In a linear equation expressed in the slope-intercept form, the slope is a crucial element that tells you how steep the line is. It's represented by the letter \(m\). The slope is calculated based on how quickly the \(y\) value changes to the \(x\) value. In the coordinate system, we say that the slope is the "rise over run," or the change in \(y\) over the change in \(x\).
For example, if an equation is written as \(y = \frac{3}{2}x + 3\), the slope, \(m\), is \(\frac{3}{2}\). This means:

• For every 2 units you move horizontally (to the right), the line rises vertically (up) by 3 units.
• If you move horizontally 2 units to the left, you go down 3 units vertically.

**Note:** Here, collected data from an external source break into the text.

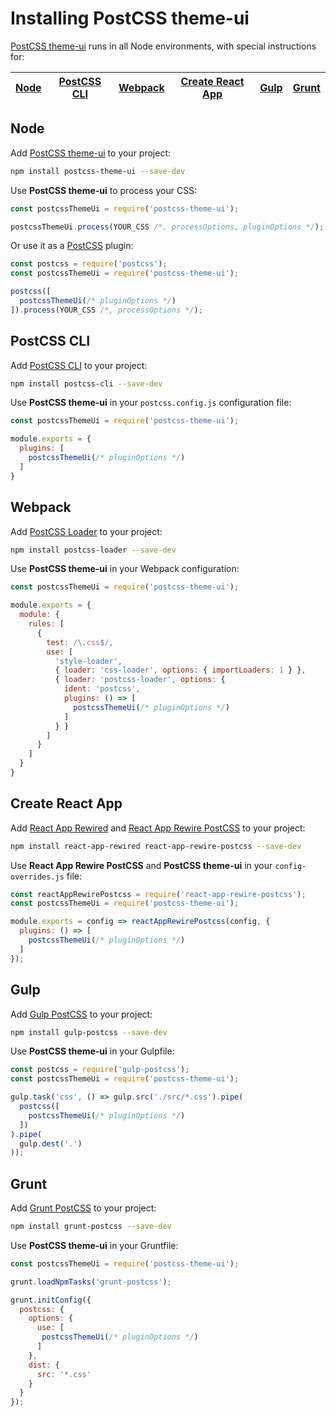 # Installing PostCSS theme-ui

[PostCSS theme-ui] runs in all Node environments, with special instructions for:

| [Node](#node) | [PostCSS CLI](#postcss-cli) | [Webpack](#webpack) | [Create React App](#create-react-app) | [Gulp](#gulp) | [Grunt](#grunt) |
| --- | --- | --- | --- | --- | --- |

## Node

Add [PostCSS theme-ui] to your project:

```bash
npm install postcss-theme-ui --save-dev
```

Use **PostCSS theme-ui** to process your CSS:

```js
const postcssThemeUi = require('postcss-theme-ui');

postcssThemeUi.process(YOUR_CSS /*, processOptions, pluginOptions */);
```

Or use it as a [PostCSS] plugin:

```js
const postcss = require('postcss');
const postcssThemeUi = require('postcss-theme-ui');

postcss([
  postcssThemeUi(/* pluginOptions */)
]).process(YOUR_CSS /*, processOptions */);
```

## PostCSS CLI

Add [PostCSS CLI] to your project:

```bash
npm install postcss-cli --save-dev
```

Use **PostCSS theme-ui** in your `postcss.config.js` configuration file:

```js
const postcssThemeUi = require('postcss-theme-ui');

module.exports = {
  plugins: [
    postcssThemeUi(/* pluginOptions */)
  ]
}
```

## Webpack

Add [PostCSS Loader] to your project:

```bash
npm install postcss-loader --save-dev
```

Use **PostCSS theme-ui** in your Webpack configuration:

```js
const postcssThemeUi = require('postcss-theme-ui');

module.exports = {
  module: {
    rules: [
      {
        test: /\.css$/,
        use: [
          'style-loader',
          { loader: 'css-loader', options: { importLoaders: 1 } },
          { loader: 'postcss-loader', options: {
            ident: 'postcss',
            plugins: () => [
              postcssThemeUi(/* pluginOptions */)
            ]
          } }
        ]
      }
    ]
  }
}
```

## Create React App

Add [React App Rewired] and [React App Rewire PostCSS] to your project:

```bash
npm install react-app-rewired react-app-rewire-postcss --save-dev
```

Use **React App Rewire PostCSS** and **PostCSS theme-ui** in your
`config-overrides.js` file:

```js
const reactAppRewirePostcss = require('react-app-rewire-postcss');
const postcssThemeUi = require('postcss-theme-ui');

module.exports = config => reactAppRewirePostcss(config, {
  plugins: () => [
    postcssThemeUi(/* pluginOptions */)
  ]
});
```

## Gulp

Add [Gulp PostCSS] to your project:

```bash
npm install gulp-postcss --save-dev
```

Use **PostCSS theme-ui** in your Gulpfile:

```js
const postcss = require('gulp-postcss');
const postcssThemeUi = require('postcss-theme-ui');

gulp.task('css', () => gulp.src('./src/*.css').pipe(
  postcss([
    postcssThemeUi(/* pluginOptions */)
  ])
).pipe(
  gulp.dest('.')
));
```

## Grunt

Add [Grunt PostCSS] to your project:

```bash
npm install grunt-postcss --save-dev
```

Use **PostCSS theme-ui** in your Gruntfile:

```js
const postcssThemeUi = require('postcss-theme-ui');

grunt.loadNpmTasks('grunt-postcss');

grunt.initConfig({
  postcss: {
    options: {
      use: [
       postcssThemeUi(/* pluginOptions */)
      ]
    },
    dist: {
      src: '*.css'
    }
  }
});
```

[Gulp PostCSS]: https://github.com/postcss/gulp-postcss
[Grunt PostCSS]: https://github.com/nDmitry/grunt-postcss
[PostCSS]: https://github.com/postcss/postcss
[PostCSS CLI]: https://github.com/postcss/postcss-cli
[PostCSS Loader]: https://github.com/postcss/postcss-loader
[PostCSS theme-ui]: https://github.com/nelonoel/postcss-theme-ui
[React App Rewire PostCSS]: https://github.com/csstools/react-app-rewire-postcss
[React App Rewired]: https://github.com/timarney/react-app-rewired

Understanding this makes it easier to draw the line accurately on a graph. Remember, slopes can be positive, negative, zero, or undefined, depending on the direction and steepness of the line:

The y-intercept of a line is where it crosses the y-axis. It's like the starting point of the line if you were walking from left to right on the graph. You'll find it by looking at the \(b\) value in the slope-intercept form \(y = mx + b\).
For our example, \(y = \frac{3}{2}x + 3\), the y-intercept \(b\) is 3. So, the line crosses the y-axis at \( (0, 3) \). This tells you that no matter what value of \(x\), if \(x=0\), \(y\) will always be 3.
The y-intercept is very important, as it helps you start plotting the line. Once you know where the line starts on the vertical axis, using the slope, you can plot any additional points needed to draw the line accurately.

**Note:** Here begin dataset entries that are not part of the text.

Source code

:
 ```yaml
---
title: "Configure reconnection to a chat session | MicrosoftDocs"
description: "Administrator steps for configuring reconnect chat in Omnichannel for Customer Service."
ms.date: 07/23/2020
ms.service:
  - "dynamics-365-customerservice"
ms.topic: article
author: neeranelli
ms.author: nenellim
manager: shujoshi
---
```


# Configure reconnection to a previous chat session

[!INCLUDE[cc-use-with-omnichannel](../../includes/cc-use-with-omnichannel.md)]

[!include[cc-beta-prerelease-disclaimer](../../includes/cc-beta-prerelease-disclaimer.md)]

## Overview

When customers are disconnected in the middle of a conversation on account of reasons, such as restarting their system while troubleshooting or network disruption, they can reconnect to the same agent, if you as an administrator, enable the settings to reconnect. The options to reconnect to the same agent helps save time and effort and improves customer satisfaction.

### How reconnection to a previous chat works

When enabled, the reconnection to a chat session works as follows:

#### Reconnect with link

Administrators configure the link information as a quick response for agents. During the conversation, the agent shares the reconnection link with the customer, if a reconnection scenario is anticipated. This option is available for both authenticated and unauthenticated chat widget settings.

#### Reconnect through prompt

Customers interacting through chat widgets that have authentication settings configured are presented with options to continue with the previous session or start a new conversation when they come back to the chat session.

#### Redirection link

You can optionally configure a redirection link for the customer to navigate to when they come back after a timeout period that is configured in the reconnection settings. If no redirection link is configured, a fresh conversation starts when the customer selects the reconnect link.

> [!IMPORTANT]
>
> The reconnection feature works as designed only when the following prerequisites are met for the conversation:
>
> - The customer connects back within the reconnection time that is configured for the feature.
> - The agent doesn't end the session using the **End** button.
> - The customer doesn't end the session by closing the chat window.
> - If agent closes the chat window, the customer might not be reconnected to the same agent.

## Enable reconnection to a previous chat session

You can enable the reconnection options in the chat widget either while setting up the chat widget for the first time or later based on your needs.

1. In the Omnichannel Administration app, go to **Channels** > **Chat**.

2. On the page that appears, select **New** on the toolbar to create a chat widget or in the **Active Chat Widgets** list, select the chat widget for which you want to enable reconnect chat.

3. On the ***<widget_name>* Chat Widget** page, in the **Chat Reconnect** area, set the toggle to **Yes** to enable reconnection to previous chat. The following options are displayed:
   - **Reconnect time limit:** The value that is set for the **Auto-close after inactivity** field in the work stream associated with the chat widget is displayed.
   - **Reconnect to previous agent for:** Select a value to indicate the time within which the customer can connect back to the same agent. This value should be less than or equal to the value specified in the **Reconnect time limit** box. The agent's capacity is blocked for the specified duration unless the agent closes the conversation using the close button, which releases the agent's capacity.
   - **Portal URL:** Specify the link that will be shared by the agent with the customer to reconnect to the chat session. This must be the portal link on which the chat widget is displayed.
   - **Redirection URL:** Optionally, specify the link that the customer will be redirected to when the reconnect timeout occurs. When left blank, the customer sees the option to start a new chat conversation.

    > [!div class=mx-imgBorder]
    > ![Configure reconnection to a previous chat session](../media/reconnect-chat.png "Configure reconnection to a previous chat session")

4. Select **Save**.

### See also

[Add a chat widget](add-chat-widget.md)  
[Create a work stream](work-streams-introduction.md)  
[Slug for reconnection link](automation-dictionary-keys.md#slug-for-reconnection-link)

Graphing linear equations involves a series of straightforward steps once you understand the slope and the y-intercept. Let's walk through these steps using the equation \(y = \frac{3}{2}x + 3\).
First, start by plotting the y-intercept on the graph. In this case, the y-intercept is 3, so the point is \((0, 3)\). This is where your line will intersect the y-axis. Next, utilize the slope, which is \(\frac{3}{2}\), to determine the direction and angle of your line.

• From the point \((0, 3)\), move 2 units to the right along the \(x\)-axis.
• From there, move up 3 units parallel to the \(y\)-axis.
• Plot that second point, which will be at \((2, 6)\).

Now that you have two points, you can draw a straight line through them. Extend this line in both directions to complete the graph of the equation. This process allows you to visualize the relationship between \(x\) and \(y\), and with practice, it becomes an intuitive way to graph linear equations.